Problem: Search the data below for the word "errors" and copy each line that holds it.

══════════════════════════════

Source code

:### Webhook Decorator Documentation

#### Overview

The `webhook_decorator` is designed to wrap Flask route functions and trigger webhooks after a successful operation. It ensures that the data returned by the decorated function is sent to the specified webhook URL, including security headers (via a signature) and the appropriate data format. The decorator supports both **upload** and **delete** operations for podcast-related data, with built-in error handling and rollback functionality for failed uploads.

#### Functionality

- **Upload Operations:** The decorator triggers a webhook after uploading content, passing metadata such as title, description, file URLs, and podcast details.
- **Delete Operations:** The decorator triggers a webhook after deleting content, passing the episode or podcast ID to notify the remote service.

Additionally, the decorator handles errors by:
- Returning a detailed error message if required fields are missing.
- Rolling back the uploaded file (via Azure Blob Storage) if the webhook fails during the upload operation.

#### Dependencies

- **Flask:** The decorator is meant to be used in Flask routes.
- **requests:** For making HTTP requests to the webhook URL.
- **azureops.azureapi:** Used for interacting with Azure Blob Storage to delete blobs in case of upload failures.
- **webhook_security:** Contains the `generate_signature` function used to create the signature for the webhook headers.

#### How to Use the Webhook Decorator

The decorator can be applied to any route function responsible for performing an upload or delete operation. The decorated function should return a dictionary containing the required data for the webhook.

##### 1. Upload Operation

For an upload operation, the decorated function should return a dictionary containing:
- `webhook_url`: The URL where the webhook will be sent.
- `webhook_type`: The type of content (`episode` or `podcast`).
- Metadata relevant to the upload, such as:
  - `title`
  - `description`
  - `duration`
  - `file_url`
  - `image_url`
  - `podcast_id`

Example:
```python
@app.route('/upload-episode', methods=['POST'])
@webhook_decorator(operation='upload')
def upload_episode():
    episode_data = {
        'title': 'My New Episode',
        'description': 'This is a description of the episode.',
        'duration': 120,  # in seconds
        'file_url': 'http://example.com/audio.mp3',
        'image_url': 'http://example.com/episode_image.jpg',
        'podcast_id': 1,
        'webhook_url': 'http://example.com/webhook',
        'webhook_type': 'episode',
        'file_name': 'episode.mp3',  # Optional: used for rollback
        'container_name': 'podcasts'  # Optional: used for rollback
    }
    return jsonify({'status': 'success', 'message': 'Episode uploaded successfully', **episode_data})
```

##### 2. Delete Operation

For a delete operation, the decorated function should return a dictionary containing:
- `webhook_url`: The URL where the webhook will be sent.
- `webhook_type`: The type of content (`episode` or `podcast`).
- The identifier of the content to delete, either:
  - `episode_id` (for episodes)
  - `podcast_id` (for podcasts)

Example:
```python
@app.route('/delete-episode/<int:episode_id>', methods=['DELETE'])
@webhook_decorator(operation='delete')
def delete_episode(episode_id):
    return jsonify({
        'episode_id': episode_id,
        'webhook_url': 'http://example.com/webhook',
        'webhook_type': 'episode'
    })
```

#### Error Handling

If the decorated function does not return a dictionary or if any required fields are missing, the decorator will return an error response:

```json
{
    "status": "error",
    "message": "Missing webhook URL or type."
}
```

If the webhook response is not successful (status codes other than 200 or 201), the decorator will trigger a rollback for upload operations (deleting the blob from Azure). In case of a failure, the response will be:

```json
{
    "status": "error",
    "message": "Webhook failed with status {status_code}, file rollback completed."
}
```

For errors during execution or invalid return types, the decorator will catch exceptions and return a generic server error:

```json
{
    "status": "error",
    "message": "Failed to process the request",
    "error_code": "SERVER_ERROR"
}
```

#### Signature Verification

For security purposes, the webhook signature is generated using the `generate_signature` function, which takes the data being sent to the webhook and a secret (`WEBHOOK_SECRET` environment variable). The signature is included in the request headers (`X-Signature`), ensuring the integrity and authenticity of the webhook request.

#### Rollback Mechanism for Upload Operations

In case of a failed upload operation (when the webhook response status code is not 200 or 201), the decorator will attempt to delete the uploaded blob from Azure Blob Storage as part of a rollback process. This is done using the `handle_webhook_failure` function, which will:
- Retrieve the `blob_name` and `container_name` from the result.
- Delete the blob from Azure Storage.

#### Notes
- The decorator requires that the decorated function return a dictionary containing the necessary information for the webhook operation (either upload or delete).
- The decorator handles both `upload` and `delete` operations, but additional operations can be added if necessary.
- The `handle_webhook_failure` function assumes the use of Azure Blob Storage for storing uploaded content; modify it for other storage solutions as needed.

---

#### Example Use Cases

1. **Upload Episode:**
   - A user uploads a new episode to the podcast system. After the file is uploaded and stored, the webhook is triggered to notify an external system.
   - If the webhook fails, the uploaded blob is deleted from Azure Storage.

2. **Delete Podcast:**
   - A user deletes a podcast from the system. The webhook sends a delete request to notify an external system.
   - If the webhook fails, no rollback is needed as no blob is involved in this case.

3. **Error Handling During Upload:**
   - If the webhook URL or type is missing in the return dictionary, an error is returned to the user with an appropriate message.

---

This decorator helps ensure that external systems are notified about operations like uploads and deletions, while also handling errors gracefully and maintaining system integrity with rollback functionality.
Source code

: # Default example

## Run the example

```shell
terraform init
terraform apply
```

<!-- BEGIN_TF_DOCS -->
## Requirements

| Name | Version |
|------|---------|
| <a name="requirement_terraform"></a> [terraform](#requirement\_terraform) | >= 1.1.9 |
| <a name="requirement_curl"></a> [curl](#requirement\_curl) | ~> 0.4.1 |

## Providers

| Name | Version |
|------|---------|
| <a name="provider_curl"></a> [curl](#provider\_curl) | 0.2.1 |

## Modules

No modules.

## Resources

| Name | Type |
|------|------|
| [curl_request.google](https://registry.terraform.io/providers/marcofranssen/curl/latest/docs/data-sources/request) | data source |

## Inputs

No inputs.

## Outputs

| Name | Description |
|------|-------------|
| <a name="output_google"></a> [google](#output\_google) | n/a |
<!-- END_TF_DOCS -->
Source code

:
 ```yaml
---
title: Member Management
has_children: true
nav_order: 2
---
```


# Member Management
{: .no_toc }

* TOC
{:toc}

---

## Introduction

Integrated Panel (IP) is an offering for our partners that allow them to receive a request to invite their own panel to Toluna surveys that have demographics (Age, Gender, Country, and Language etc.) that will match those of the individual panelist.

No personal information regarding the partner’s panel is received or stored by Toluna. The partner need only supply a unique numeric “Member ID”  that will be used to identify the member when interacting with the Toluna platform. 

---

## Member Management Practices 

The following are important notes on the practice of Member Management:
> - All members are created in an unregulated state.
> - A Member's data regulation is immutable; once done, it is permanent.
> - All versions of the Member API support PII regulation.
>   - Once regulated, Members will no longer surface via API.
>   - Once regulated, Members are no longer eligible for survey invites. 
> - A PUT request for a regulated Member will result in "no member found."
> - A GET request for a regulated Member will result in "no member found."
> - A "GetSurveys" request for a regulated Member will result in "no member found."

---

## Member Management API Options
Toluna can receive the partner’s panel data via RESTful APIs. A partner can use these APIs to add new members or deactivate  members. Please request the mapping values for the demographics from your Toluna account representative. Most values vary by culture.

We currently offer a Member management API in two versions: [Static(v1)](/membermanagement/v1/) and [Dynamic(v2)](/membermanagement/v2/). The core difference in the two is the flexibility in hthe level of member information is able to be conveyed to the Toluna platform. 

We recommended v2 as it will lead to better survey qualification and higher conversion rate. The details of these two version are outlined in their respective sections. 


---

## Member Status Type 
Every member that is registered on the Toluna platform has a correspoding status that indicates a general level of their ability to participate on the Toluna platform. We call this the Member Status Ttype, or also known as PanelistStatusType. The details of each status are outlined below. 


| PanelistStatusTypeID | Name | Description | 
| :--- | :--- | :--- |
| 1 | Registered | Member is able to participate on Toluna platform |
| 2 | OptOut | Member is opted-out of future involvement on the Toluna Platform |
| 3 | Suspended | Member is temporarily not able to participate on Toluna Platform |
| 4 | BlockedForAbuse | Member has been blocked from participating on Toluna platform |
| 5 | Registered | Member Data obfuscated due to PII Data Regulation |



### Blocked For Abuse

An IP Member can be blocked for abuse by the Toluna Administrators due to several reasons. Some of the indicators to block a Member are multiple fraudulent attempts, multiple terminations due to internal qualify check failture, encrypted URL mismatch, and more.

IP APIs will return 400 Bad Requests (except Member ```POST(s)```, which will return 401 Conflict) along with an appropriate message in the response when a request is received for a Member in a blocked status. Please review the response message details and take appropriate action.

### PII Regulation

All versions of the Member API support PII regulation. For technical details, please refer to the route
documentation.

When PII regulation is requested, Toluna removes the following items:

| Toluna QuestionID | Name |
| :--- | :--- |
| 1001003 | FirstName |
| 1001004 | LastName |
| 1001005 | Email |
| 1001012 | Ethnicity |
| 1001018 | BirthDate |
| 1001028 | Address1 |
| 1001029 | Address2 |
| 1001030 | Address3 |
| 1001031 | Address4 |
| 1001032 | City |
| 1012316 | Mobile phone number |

══════════════════════════════

Exercise result:
Additionally, the decorator handles errors by:
For errors during execution or invalid return types, the decorator will catch exceptions and return a generic server error:
This decorator helps ensure that external systems are notified about operations like uploads and deletions, while also handling errors gracefully and maintaining system integrity with rollback functionality.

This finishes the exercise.